Lo studio della mente e dei fenomeni di coscienza costituisce da oltre un secolo uno dei campi di interesse della scienza e della filosofia.
Nei primi decenni successivi al secondo dopoguerra, lo studio della coscienza nei suoi termini più introspettivi era considerato pratica vaga ed elusiva, materiale da filosofi, più che da scienziati.
La ripresa dell’interesse scientifico per tutto ciò che può essere compreso sotto il termine di “stati di coscienza” ha coinciso, da un lato, con l’impiego di nuove tecniche di osservazione e sperimentazione dell’ambito neuroscientifico, dall’altro, con il fecondo dialogo e lo studio di alcune pratiche meditative provenienti da tradizioni dell’Asia centrale e orientale.

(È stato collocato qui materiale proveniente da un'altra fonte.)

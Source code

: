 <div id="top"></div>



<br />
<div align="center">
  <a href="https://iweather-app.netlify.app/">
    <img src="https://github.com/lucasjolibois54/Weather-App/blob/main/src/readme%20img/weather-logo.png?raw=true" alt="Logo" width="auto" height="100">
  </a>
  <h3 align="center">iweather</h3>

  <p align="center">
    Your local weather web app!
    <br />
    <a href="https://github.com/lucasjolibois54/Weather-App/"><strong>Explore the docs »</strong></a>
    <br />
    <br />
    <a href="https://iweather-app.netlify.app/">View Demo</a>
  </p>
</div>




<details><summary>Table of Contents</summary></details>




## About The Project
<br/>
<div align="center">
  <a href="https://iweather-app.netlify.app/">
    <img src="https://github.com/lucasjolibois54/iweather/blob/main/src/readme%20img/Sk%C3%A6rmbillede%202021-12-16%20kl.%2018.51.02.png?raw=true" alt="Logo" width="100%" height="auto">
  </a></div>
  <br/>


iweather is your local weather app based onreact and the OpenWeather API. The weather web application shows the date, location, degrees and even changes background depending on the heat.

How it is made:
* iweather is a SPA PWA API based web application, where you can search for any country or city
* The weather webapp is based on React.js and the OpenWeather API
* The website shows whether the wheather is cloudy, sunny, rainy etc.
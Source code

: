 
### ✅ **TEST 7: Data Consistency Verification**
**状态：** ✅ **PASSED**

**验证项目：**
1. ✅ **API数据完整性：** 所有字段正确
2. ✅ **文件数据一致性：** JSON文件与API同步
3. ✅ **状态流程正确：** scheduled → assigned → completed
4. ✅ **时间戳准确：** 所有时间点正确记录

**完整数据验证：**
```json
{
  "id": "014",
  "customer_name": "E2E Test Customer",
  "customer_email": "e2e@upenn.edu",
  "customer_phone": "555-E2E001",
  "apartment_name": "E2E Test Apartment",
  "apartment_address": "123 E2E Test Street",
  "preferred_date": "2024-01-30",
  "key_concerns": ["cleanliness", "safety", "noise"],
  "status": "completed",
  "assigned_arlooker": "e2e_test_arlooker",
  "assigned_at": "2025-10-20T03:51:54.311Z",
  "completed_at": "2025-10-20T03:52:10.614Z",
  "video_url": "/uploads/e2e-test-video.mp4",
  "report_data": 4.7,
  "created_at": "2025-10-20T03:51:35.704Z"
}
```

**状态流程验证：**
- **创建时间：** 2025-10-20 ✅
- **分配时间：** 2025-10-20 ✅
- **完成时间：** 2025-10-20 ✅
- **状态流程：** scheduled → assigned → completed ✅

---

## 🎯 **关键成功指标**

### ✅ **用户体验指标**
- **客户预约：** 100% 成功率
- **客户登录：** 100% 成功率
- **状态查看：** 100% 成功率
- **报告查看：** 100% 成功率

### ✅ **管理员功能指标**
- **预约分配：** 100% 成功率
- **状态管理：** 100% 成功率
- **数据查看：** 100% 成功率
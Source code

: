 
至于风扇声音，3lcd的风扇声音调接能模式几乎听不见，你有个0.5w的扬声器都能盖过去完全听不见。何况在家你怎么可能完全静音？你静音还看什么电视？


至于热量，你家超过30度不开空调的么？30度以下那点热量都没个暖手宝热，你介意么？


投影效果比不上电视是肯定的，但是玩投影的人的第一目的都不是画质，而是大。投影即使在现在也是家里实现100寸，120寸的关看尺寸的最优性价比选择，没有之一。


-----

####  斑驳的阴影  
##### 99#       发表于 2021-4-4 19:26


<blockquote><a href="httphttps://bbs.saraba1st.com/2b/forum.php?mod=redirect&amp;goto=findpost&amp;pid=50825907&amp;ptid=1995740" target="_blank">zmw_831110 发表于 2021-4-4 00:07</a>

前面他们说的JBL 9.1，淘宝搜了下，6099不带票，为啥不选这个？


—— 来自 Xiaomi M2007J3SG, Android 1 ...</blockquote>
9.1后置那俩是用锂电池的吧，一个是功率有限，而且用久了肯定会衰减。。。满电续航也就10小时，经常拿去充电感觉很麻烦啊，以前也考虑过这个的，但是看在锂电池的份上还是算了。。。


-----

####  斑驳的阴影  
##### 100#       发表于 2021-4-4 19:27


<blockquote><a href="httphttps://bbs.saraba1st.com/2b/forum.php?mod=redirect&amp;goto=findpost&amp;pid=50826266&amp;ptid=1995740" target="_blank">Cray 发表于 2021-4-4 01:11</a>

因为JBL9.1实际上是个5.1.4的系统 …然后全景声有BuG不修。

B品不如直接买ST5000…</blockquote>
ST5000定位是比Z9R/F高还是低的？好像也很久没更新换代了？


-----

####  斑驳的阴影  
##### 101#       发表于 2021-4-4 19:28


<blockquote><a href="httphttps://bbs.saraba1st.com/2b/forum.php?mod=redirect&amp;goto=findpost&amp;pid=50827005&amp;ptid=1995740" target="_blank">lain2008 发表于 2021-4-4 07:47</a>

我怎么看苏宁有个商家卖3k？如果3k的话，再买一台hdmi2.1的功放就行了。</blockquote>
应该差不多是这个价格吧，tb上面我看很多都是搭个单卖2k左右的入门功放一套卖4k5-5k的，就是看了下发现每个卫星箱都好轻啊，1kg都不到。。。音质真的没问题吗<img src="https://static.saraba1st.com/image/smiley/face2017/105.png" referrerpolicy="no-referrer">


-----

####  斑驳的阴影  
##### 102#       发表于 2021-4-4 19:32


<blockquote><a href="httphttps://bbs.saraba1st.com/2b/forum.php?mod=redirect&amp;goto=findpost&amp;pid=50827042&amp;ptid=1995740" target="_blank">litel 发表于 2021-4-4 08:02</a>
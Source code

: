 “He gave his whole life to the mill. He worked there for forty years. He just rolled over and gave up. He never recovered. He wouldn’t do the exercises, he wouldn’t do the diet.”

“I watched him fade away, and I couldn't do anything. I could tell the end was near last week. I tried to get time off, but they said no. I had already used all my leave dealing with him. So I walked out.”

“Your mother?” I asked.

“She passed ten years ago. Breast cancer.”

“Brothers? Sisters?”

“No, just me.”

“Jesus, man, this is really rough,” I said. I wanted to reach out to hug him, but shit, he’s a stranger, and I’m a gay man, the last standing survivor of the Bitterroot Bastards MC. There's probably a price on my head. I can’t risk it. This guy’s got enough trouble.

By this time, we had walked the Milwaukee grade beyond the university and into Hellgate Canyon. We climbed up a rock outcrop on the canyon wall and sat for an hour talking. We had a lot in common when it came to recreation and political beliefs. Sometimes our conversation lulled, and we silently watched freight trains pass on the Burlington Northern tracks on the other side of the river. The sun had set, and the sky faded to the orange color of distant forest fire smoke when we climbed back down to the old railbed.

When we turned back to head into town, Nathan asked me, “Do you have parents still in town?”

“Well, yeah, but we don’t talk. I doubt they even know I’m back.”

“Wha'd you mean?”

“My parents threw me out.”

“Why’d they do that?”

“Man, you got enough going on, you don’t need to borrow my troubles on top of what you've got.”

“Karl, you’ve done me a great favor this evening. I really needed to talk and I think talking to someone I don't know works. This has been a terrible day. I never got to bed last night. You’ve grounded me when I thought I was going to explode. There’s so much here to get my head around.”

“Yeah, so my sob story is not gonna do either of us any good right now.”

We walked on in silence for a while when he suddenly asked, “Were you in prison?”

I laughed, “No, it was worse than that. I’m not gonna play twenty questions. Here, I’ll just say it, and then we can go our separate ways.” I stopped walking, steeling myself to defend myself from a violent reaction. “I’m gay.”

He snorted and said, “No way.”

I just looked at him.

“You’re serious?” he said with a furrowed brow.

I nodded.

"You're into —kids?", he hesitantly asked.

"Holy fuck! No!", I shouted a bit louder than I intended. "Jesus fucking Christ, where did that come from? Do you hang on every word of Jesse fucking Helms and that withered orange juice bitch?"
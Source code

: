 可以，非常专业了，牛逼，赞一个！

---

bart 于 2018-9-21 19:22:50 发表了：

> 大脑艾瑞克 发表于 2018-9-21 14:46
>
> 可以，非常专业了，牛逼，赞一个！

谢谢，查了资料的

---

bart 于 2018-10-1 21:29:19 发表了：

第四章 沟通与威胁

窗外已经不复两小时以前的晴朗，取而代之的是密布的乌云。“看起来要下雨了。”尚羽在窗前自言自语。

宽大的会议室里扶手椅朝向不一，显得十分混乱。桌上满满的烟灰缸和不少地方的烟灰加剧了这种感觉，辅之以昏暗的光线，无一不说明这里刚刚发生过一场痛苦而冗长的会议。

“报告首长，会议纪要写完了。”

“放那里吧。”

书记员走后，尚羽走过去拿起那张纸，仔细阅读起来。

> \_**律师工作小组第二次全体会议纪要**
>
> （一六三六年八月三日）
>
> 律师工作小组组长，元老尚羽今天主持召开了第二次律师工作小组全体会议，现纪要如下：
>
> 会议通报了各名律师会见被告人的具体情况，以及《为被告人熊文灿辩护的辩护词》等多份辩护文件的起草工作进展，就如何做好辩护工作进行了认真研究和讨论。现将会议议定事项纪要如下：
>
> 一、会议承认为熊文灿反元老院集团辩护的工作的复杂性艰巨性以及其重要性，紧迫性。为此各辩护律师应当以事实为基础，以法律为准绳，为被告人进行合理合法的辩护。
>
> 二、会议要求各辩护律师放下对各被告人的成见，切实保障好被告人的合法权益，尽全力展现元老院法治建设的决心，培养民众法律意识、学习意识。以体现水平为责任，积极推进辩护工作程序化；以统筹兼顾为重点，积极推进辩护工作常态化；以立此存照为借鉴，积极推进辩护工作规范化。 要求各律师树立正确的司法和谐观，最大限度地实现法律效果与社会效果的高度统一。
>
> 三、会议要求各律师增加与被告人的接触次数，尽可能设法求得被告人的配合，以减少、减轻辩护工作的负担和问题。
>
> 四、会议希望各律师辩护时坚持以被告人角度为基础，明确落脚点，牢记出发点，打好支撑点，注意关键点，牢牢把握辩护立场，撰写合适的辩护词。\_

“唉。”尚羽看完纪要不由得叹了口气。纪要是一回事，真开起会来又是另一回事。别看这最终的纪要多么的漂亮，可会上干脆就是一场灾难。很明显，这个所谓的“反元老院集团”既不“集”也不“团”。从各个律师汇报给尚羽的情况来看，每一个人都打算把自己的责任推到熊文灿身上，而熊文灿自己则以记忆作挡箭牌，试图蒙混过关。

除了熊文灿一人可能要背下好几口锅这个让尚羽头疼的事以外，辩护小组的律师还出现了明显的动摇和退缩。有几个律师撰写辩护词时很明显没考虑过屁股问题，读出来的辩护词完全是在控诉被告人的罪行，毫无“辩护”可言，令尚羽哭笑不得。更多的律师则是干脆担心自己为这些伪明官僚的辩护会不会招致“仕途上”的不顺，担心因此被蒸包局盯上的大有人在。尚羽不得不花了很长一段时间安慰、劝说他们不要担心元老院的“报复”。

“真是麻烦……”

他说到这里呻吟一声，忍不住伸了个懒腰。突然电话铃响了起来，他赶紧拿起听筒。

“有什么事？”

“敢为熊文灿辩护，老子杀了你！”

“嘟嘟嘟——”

Parallelamente, pratiche di meditazione legate alla consapevolezza sono state sempre più inserite in programmi psicoterapeutici per i loro comprovati benefici.
In tempi recenti ci si è resi conto di come uno stato mentale possa avere un correlato somatico, in particolare nervoso: può coincidere infatti con differente qualità e quantità del rilascio neurotrasmettitoriale, con la modificazione delle connessioni sinaptiche tra neuroni, o incidere nella replicazione del DNA.
Questa prospettiva, che sottolinea l’intima connessione tra le proprietà emergenti e le loro basi fisiche, permette di descrivere in modo nuovo il darsi della coscienza e della cognizione, superando la concezione dualistica che oppone rigidamente il corpo e la mente.